Returning to fig. 4, the cable bracket 13 fixes the cable 4 inserted into the cable insertion hole 21 of the plug housing 12 so as not to move in the axial orthogonal direction.

(plug connector 2: rod 6)

As further shown in fig. 4, the lever 6 includes: a lever body 30, and a lock spring 31.

The lever body 30 is composed of a lever base 32, two arms 33, and an operating portion 34.

The lever base 32 extends in the rotational axial direction.

Each arm 33 is formed to protrude from both ends of the lever base 32 in the rotational axis direction. Each arm 33 extends in a direction orthogonal to the rotational axis. In each arm 33, a bearing hole 35 into which each rotation shaft 22 is inserted is formed.

In this way, the lever body 30 is formed in a U-shape opening toward the rotation axis 23 by including the lever base 32 and the two arms 33.

The operation portion 34 is for making it easy for a user operating the lever connector 1 to operate the lever 6, and is formed to protrude from the lever base 32. In addition, the operation unit 34 may be omitted.
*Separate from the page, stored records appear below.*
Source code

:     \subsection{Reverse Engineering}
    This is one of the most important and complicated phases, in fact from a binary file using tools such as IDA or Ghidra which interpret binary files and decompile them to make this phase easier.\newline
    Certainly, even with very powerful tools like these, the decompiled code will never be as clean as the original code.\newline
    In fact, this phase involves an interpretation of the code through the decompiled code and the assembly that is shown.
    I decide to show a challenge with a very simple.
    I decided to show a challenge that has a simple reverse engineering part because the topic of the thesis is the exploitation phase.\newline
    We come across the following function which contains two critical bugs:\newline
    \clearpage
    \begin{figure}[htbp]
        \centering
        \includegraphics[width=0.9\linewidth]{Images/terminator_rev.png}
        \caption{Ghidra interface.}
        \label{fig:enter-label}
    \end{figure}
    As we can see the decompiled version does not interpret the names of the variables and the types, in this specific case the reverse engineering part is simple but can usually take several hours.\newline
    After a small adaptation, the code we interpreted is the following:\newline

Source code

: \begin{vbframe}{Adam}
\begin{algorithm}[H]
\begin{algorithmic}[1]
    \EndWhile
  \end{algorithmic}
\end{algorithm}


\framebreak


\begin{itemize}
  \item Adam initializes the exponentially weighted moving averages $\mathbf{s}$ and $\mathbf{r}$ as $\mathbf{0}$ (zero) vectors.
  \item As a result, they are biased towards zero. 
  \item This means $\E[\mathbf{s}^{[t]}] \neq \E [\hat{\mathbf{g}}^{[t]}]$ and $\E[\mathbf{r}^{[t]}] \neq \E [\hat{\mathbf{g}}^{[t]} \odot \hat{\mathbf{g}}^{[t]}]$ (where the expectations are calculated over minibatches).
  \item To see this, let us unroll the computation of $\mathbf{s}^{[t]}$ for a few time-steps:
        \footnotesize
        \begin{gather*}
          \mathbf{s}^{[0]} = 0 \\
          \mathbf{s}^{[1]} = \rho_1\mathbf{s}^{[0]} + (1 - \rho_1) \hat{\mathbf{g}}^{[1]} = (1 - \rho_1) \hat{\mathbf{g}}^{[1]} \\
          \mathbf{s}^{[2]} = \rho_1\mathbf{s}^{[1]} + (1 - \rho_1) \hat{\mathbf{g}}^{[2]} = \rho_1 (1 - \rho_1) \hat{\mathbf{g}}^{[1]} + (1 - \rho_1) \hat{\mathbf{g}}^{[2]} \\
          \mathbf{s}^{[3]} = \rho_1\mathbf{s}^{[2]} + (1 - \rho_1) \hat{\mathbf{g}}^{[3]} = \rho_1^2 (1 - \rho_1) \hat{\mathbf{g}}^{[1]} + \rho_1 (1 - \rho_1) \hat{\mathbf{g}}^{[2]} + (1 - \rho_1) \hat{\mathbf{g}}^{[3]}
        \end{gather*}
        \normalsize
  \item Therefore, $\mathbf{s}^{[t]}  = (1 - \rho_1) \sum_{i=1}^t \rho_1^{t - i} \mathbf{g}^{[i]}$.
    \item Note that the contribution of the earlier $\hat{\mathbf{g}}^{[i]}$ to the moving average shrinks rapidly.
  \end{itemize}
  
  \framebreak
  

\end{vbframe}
In this case, the lever base 32 is used as a substitute for the operating portion 34 when the user is operating the lever 6.
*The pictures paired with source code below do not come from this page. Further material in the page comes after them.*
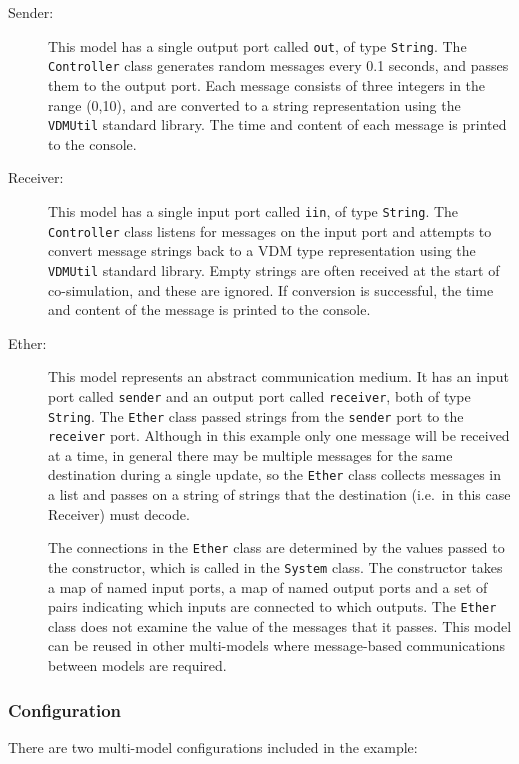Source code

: \begin{description}
  \item[Sender:] This model has a single output port called \texttt{out}, of type \texttt{String}. The \texttt{Controller} class generates random messages every 0.1 seconds, and passes them to the output port. Each message consists of three integers in the range (0,10), and are converted to a string representation using the \texttt{VDMUtil} standard library. The time and content of each message is printed to the console.
  \item[Receiver:] This model has a single input port called \texttt{iin}, of type \texttt{String}. The \texttt{Controller} class listens for messages on the input port and attempts to convert message strings back to a VDM type representation using the \texttt{VDMUtil} standard library. Empty strings are often received at the start of co-simulation, and these are ignored. If conversion is successful, the time and content of the message is printed to the console.
  \item[Ether:] This model represents an abstract communication medium. It has an input port called \texttt{sender} and an output port called \texttt{receiver}, both of type \texttt{String}. The \texttt{Ether} class passed strings from the \texttt{sender} port to the \texttt{receiver} port. Although in this example only one message will be received at a time, in general there may be multiple messages for the same destination during a single update, so the \texttt{Ether} class collects messages in a list and passes on a string of strings that the destination (i.e.\ in this case Receiver) must decode.

      The connections in the \texttt{Ether} class are determined by the values passed to the constructor, which is called in the \texttt{System} class. The constructor takes a map of named input ports, a map of named output ports and a set of pairs indicating which inputs are connected to which outputs. The \texttt{Ether} class does not examine the value of the messages that it passes. This model can be reused in other multi-models where message-based communications between models are required.
\end{description}

\subsubsection{Configuration}

There are two multi-model configurations included in the example:

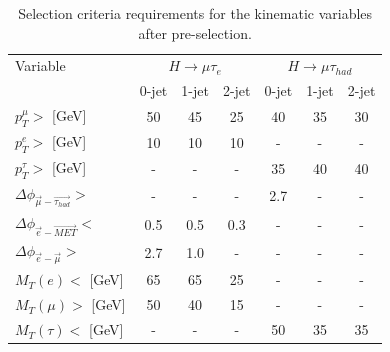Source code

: \begin{table}[hbtp]
 \begin{center}
 \caption{Selection criteria requirements for the kinematic variables after pre-selection.}
  \label{tab:kinematicselection}
  \vspace{0.1in}
  \begin{tabular}{|l|c|c|c|c|c|c|} \hline
Variable                                      & \multicolumn{3}{c|}{$H \to \mu \tau_{e}$}                 &     \multicolumn{3}{c|}{$H \to \mu \tau_{had}$}     \\ \cline{2-7}
                                              &  0-jet        & 1-jet       & 2-jet         &  0-jet         & 1-jet       & 2-jet  \\ \hline \hline
$p^{\mu}_{T}>$ [GeV]                          &     50        &   45        &   25          &  40            & 35          &  30    \\  \hline
$p^{e}_{T}>$   [GeV]                          &     10        &   10        &   10          &   -            &  -          &  -      \\  \hline
$p^{\tau}_{T}>$ [GeV]                         &     -         &    -        &    -          &  35            & 40          &  40    \\  \hline
$\Delta \phi_{\vec{\mu}-\vec{\tau_{had}}}>$   &     -         &    -        &    -          &  2.7           &  -          &  -      \\  \hline
$\Delta \phi_{\vec{e} - \vec{MET}}<$             &    0.5        &   0.5       &   0.3         &    -           &  -          &  -      \\  \hline
$\Delta \phi_{\vec{e} - \vec{\mu}}>$            &    2.7        &   1.0       &    -          &    -           &   -         &  -      \\  \hline    
$M_{T}(e)<$ [GeV]                             &    65         &   65        &   25          &    -           &   -         &  -      \\  \hline    
$M_{T}(\mu)>$ [GeV]                           &    50         &   40        &   15          &    -           &   -         &  -      \\  \hline    
$M_{T}(\tau)<$ [GeV]                          &     -         &    -        &    -           &  50            & 35          &   35   \\   \hline   
  \end{tabular}
 \end{center}
\end{table}


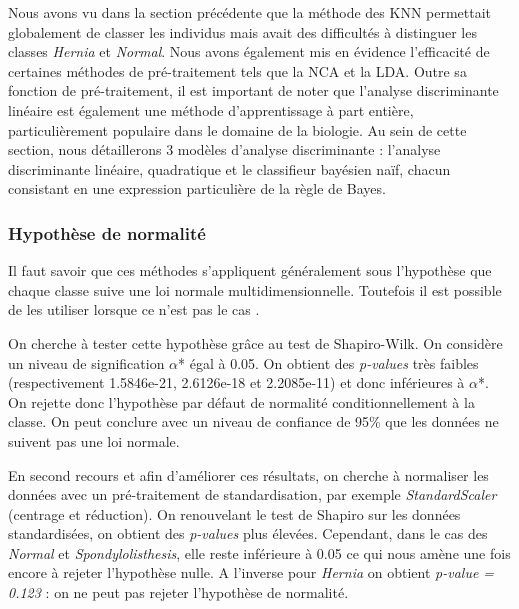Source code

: \documentclass[twocolumn,10pt]{article}
\begin{document}
Nous avons vu dans la section précédente que la méthode des KNN permettait globalement de classer les individus mais avait des difficultés à distinguer les classes \textit{Hernia} et \textit{Normal}. Nous avons également mis en évidence l'efficacité de certaines méthodes de pré-traitement tels que la NCA et la LDA. Outre sa fonction de pré-traitement, il est important de noter que l'analyse discriminante linéaire est également une méthode d'apprentissage à part entière, particulièrement populaire dans le domaine de la biologie. Au sein de cette section, nous détaillerons 3 modèles d'analyse discriminante : l'analyse discriminante linéaire, quadratique et le classifieur bayésien naïf, chacun consistant en une expression particulière de la règle de Bayes.

\subsubsection{Hypothèse de normalité}

Il faut savoir que ces méthodes s'appliquent généralement sous l'hypothèse que chaque classe suive une loi normale multidimensionnelle. Toutefois il est possible de les utiliser lorsque ce n'est pas le cas \cite{Aide-mémoiredestatistiqueappliquéeàlabiologie}.

On cherche à tester cette hypothèse grâce au test de Shapiro-Wilk. On considère un niveau de signification $\alpha$* égal à 0.05.
On obtient des \textit{p-values} très faibles (respectivement 1.5846e-21, 2.6126e-18 et 2.2085e-11) et donc inférieures à $\alpha$*. On rejette donc l'hypothèse par défaut de normalité conditionnellement à la classe. On peut conclure avec un niveau de confiance de 95\% que les données ne suivent pas une loi normale.

En second recours et afin d'améliorer ces résultats, on cherche à normaliser les données avec un pré-traitement de standardisation, par exemple \textit{StandardScaler} (centrage et réduction). On renouvelant le test de Shapiro sur les données standardisées, on obtient des \textit{p-values} plus élevées. Cependant, dans le cas des \textit{Normal} et \textit{Spondylolisthesis}, elle reste inférieure à 0.05 ce qui nous amène une fois encore à rejeter l'hypothèse nulle. A l'inverse pour \textit{Hernia} on obtient \textit{p-value = 0.123} : on ne peut pas rejeter l'hypothèse de normalité.
\end{document}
The respective arms 33 will be described in detail below. First, in fig. 5, a "locking direction" and an "unlocking direction" are defined. The locking direction is a direction in which the lever 6 is rotated when the plug connector 2 is fitted to the receptacle connector 3. The unlocking direction is a direction opposite to the locking direction, and is a direction in which the lever 6 is rotated when the plug connector 2 is pulled out of the receptacle connector 3.

Fig. 5 shows the lever 6 in the fitted state of the lever connector 1. In the fitted state of the lever connector 1, the lever 6 is in the same height in the insertion/removal direction as a result of the lever being pushed down in the locking direction, and the operating portion 34 and the bearing hole 35 are in the same height. In the following, for convenience of explanation, the lever 6 shape in the fitted state of the lever connector 1 is basically used as a reference for explanation of the respective arms 33.

As shown in fig. 5, each arm 33 includes: arm body 40, and plug locking portion 41. The arm body 40 is a portion extending in the axis orthogonal direction. The arm body 40 extends from the lever base 32 toward the bearing hole 35. The plug locking portion 41 is disposed below the arm body 40 and is a portion protruding from the arm body 40 in the locking direction. Therefore, in the fitted state of the lever-type connector 1, the plug locking portion 41 is located further below the rotation axis 23.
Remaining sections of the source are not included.